— EXERCISE BRIEF —
Beginning with the line below that contains "Characters (15)" and ending with the line that contains "Weapons (3)", copy every line exactly. Copy nothing else.

[Start of section]

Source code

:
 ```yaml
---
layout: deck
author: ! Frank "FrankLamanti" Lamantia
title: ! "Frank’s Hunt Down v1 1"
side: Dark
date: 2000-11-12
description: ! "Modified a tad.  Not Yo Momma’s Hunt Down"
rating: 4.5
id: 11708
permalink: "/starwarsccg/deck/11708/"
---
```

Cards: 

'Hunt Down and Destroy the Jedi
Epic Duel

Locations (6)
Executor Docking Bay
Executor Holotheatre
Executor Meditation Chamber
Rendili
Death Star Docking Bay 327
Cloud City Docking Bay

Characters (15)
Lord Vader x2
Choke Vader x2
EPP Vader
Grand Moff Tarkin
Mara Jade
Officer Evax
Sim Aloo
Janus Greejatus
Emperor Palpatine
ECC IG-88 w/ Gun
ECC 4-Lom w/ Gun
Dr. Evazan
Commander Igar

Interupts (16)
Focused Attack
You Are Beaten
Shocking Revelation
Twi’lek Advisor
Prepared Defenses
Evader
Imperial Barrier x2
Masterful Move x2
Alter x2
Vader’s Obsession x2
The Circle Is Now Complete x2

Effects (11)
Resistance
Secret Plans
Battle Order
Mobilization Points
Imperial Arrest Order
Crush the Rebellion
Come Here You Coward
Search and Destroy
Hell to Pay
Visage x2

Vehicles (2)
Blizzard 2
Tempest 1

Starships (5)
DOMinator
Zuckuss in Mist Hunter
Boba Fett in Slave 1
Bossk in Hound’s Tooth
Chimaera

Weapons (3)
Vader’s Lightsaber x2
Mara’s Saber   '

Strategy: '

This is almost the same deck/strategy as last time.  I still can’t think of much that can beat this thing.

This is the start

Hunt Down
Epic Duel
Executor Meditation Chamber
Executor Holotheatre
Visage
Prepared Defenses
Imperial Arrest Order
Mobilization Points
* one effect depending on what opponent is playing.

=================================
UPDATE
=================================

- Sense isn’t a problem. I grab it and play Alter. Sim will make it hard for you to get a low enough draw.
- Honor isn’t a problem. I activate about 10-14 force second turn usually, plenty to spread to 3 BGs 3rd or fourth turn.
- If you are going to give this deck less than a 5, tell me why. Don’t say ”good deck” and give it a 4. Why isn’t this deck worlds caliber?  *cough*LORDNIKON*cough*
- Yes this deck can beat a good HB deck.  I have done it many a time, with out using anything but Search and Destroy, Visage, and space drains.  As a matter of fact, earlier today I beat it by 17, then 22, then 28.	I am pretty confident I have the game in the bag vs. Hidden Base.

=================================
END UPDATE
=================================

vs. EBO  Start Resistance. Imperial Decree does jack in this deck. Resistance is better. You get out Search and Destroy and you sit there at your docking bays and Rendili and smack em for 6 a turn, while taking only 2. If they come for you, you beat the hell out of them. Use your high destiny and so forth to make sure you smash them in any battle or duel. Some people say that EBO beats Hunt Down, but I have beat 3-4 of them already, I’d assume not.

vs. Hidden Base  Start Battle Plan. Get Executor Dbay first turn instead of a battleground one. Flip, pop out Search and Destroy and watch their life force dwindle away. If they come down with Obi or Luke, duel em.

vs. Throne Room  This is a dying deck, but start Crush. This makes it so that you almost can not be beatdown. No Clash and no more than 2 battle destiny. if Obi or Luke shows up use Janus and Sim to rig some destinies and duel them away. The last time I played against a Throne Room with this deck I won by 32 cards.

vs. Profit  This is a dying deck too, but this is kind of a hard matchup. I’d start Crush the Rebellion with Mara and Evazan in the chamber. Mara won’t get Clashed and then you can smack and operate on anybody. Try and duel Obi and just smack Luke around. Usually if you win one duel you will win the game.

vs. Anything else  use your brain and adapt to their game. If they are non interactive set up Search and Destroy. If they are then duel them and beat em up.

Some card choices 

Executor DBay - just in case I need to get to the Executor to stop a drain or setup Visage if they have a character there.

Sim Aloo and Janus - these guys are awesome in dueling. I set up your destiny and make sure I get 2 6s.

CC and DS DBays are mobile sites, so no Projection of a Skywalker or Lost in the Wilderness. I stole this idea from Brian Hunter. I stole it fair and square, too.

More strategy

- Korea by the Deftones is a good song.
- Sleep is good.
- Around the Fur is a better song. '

[End of section]
[Start of section]

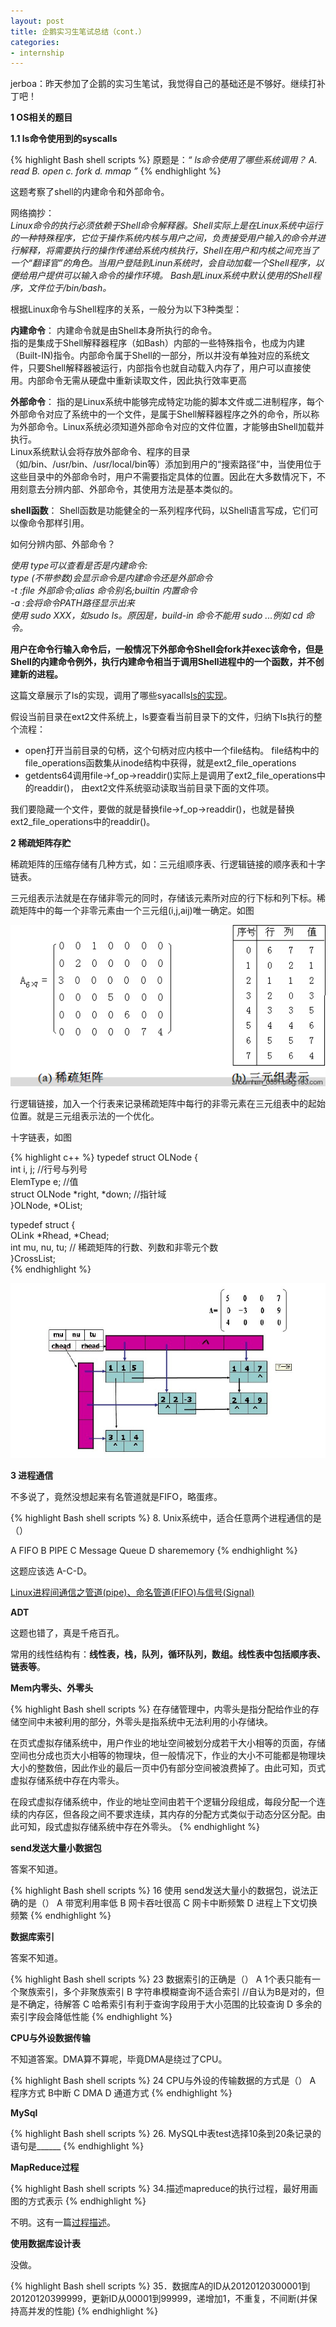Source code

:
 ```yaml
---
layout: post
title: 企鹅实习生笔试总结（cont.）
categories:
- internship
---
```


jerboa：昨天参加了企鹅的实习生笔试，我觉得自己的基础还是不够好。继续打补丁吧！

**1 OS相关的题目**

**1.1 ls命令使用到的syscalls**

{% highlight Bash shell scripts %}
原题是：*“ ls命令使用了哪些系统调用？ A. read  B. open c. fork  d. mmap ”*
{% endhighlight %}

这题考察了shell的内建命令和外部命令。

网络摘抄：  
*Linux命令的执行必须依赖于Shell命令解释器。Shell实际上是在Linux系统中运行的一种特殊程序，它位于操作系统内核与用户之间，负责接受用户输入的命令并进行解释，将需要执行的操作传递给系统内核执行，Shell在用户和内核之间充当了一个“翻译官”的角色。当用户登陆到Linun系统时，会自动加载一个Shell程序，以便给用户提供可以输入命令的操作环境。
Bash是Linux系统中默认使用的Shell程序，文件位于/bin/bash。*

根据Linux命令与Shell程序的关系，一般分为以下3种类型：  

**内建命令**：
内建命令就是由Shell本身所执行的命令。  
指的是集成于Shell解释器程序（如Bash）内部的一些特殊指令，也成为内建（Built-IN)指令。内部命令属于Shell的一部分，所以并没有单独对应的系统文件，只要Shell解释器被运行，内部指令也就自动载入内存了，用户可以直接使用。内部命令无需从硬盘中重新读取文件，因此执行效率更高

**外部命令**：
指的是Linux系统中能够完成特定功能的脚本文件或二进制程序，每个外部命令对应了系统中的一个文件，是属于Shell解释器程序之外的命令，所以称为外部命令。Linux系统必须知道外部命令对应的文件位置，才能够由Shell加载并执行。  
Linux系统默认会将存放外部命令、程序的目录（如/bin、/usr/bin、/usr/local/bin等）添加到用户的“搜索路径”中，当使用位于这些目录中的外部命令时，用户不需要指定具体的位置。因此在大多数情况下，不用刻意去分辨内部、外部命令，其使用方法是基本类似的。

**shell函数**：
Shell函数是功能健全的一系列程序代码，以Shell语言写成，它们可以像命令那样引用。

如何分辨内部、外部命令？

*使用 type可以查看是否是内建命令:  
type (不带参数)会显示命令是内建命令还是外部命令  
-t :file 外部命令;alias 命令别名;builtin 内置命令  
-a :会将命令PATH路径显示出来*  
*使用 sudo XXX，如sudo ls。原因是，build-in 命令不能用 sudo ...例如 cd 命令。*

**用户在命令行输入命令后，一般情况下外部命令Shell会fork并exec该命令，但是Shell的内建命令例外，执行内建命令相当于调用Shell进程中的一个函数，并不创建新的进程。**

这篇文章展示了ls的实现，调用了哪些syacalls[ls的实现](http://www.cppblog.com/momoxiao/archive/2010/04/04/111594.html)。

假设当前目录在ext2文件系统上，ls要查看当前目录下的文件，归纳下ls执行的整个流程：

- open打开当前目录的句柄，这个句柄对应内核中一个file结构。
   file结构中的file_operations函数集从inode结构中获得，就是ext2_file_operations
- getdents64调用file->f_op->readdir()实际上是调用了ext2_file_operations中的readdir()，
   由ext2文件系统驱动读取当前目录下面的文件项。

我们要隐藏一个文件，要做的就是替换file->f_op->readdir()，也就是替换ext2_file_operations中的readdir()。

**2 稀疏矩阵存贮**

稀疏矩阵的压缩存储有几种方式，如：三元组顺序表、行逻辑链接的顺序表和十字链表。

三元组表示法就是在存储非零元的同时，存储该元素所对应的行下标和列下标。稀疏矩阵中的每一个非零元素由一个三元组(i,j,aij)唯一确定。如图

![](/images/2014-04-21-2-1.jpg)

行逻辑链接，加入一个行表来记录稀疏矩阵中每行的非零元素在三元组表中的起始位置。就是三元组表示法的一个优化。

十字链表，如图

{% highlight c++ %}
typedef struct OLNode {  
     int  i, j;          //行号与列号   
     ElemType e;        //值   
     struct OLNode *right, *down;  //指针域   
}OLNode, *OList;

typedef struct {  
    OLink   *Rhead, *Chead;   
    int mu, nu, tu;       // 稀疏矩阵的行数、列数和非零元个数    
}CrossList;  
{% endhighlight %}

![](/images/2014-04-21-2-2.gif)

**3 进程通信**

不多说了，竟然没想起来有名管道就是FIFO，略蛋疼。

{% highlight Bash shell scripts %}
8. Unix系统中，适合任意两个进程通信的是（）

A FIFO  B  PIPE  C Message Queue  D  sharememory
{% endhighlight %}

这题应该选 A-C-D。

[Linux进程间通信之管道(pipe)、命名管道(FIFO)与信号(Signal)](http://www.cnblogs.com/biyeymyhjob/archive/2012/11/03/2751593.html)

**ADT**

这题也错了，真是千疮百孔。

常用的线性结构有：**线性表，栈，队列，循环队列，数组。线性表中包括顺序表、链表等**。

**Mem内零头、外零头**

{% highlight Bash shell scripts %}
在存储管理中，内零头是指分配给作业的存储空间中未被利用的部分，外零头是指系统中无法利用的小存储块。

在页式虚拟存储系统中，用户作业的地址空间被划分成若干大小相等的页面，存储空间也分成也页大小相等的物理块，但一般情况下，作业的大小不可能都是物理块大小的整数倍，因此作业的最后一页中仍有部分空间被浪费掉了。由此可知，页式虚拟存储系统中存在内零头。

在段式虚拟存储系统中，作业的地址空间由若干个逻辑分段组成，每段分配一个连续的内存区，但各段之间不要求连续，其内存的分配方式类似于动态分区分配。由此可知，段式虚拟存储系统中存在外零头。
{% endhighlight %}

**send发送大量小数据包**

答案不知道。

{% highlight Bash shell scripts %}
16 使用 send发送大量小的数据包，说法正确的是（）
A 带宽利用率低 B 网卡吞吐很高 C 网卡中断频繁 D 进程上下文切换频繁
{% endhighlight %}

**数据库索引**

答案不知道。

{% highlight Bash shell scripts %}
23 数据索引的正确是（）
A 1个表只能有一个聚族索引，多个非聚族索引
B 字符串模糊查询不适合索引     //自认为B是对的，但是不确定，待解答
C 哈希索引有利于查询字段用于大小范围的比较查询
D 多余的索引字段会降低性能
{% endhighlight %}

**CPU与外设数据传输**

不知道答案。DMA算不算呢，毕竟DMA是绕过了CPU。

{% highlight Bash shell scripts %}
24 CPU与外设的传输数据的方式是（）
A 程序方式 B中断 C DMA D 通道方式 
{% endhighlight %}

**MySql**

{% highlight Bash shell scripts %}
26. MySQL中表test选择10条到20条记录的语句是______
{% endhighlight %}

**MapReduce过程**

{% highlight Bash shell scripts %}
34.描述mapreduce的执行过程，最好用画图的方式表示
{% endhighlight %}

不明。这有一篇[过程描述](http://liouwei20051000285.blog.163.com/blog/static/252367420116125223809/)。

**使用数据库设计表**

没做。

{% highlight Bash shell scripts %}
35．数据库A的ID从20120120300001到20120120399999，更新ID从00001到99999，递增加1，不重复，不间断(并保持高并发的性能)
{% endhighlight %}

[End of section]
[Start of section]

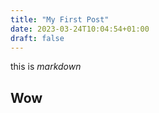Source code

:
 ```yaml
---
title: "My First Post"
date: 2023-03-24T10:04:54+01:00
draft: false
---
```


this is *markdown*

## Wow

[End of section]

— SOLVED EXERCISE —
Characters (15)
Lord Vader x2
Choke Vader x2
EPP Vader
Grand Moff Tarkin
Mara Jade
Officer Evax
Sim Aloo
Janus Greejatus
Emperor Palpatine
ECC IG-88 w/ Gun
ECC 4-Lom w/ Gun
Dr. Evazan
Commander Igar

Interupts (16)
Focused Attack
You Are Beaten
Shocking Revelation
Twi’lek Advisor
Prepared Defenses
Evader
Imperial Barrier x2
Masterful Move x2
Alter x2
Vader’s Obsession x2
The Circle Is Now Complete x2

Effects (11)
Resistance
Secret Plans
Battle Order
Mobilization Points
Imperial Arrest Order
Crush the Rebellion
Come Here You Coward
Search and Destroy
Hell to Pay
Visage x2

Vehicles (2)
Blizzard 2
Tempest 1

Starships (5)
DOMinator
Zuckuss in Mist Hunter
Boba Fett in Slave 1
Bossk in Hound’s Tooth
Chimaera

Weapons (3)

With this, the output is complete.